INPUT RECORDS: Begin
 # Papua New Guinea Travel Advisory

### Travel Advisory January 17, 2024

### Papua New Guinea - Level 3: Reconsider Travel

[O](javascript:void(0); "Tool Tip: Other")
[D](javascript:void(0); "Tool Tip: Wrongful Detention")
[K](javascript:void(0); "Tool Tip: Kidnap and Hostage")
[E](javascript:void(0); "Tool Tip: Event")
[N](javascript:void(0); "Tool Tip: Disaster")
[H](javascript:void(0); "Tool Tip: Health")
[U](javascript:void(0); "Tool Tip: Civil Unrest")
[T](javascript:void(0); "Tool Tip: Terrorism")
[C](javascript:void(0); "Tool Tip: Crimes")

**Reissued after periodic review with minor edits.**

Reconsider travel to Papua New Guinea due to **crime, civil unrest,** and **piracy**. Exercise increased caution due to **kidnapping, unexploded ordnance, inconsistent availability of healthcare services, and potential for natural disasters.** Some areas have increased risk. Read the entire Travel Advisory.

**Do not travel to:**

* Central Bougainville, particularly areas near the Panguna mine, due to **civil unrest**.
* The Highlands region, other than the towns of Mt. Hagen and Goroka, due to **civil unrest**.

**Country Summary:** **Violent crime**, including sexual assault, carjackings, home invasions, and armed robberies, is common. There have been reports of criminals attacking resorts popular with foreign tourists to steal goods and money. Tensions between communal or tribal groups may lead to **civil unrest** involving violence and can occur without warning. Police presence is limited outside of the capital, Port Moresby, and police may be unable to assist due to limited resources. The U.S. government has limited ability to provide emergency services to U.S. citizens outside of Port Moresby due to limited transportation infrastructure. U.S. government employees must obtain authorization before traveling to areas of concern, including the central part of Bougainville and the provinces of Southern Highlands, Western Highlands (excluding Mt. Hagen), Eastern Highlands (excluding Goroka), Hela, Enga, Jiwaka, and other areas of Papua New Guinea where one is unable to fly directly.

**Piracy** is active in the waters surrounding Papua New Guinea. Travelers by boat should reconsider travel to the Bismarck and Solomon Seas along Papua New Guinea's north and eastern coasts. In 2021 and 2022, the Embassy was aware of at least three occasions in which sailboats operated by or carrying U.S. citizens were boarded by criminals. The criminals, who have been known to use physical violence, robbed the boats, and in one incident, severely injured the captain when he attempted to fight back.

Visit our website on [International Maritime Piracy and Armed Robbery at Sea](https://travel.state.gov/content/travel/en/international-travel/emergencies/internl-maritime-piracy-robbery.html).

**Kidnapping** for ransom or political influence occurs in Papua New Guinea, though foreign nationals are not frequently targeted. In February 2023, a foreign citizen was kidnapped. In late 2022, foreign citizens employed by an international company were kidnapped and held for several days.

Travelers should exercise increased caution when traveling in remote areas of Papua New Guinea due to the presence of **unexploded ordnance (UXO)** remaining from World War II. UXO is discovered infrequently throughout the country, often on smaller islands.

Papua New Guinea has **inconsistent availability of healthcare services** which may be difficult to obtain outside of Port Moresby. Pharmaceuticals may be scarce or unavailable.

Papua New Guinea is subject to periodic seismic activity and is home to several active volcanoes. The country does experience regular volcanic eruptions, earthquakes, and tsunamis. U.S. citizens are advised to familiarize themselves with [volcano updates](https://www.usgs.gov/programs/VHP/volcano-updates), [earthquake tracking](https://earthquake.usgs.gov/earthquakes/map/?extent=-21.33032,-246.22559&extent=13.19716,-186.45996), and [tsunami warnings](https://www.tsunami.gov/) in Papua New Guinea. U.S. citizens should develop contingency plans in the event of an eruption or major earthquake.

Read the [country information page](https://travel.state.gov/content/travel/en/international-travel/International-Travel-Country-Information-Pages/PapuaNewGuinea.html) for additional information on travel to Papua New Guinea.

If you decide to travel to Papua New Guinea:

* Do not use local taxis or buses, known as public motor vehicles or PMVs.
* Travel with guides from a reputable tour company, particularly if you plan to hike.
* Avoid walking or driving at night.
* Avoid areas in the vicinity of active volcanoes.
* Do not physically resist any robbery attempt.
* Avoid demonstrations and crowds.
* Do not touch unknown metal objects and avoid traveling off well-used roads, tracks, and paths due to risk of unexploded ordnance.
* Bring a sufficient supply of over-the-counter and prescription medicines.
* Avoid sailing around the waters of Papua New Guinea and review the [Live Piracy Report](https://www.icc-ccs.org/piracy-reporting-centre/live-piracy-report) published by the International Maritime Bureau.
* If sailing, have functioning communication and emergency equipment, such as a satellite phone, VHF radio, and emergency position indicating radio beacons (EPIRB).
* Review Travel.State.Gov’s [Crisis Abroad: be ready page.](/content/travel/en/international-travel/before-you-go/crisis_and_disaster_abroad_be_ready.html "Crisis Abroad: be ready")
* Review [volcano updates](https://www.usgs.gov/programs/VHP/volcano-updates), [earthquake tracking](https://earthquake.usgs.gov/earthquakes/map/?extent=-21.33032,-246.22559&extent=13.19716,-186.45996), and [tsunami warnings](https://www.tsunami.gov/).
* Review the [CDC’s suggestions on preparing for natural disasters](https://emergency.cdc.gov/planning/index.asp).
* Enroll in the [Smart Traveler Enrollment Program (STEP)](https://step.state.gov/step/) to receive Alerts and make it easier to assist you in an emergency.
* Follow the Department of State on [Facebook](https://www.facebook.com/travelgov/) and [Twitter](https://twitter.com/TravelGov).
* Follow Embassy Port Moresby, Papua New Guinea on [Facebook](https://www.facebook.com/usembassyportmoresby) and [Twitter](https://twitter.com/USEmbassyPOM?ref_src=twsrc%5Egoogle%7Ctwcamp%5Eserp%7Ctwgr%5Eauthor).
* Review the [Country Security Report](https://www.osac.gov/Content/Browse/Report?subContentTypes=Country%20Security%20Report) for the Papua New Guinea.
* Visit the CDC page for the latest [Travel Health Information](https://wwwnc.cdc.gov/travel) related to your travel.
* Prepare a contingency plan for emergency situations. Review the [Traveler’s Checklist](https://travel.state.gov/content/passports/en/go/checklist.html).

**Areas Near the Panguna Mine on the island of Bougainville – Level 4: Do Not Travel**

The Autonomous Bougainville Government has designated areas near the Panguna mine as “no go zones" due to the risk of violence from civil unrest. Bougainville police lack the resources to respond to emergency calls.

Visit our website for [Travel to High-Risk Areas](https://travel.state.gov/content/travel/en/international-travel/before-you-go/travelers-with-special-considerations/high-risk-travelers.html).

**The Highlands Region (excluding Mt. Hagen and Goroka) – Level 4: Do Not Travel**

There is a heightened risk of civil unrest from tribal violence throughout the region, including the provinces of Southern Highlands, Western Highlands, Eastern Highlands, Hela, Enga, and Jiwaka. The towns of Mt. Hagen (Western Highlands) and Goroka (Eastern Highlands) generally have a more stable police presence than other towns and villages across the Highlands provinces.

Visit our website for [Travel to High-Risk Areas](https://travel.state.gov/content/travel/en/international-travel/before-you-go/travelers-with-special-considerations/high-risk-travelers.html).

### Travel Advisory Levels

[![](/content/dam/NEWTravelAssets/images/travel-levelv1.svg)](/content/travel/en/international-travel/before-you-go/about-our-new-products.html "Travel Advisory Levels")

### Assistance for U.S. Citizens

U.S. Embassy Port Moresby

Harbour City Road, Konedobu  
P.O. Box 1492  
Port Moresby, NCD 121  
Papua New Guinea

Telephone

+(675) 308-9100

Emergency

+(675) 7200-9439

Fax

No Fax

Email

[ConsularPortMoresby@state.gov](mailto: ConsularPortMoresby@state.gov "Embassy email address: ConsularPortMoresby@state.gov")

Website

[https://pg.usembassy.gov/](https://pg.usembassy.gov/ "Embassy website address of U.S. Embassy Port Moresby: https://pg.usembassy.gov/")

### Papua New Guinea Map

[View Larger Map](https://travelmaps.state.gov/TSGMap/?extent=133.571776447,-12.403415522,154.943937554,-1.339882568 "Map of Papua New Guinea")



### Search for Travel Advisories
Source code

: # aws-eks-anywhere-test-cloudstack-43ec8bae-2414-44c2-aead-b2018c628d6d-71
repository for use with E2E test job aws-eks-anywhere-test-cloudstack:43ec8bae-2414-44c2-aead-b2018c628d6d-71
INPUT RECORDS: End
◆ WHAT NEEDS TO BE DONE: Output the records above exactly, from their first line through the line that contains "with minor edits.**", and add nothing.

◆ YOUR SOLUTION:
 # Papua New Guinea Travel Advisory

### Travel Advisory January 17, 2024

### Papua New Guinea - Level 3: Reconsider Travel

[O](javascript:void(0); "Tool Tip: Other")
[D](javascript:void(0); "Tool Tip: Wrongful Detention")
[K](javascript:void(0); "Tool Tip: Kidnap and Hostage")
[E](javascript:void(0); "Tool Tip: Event")
[N](javascript:void(0); "Tool Tip: Disaster")
[H](javascript:void(0); "Tool Tip: Health")
[U](javascript:void(0); "Tool Tip: Civil Unrest")
[T](javascript:void(0); "Tool Tip: Terrorism")
[C](javascript:void(0); "Tool Tip: Crimes")

**Reissued after periodic review with minor edits.**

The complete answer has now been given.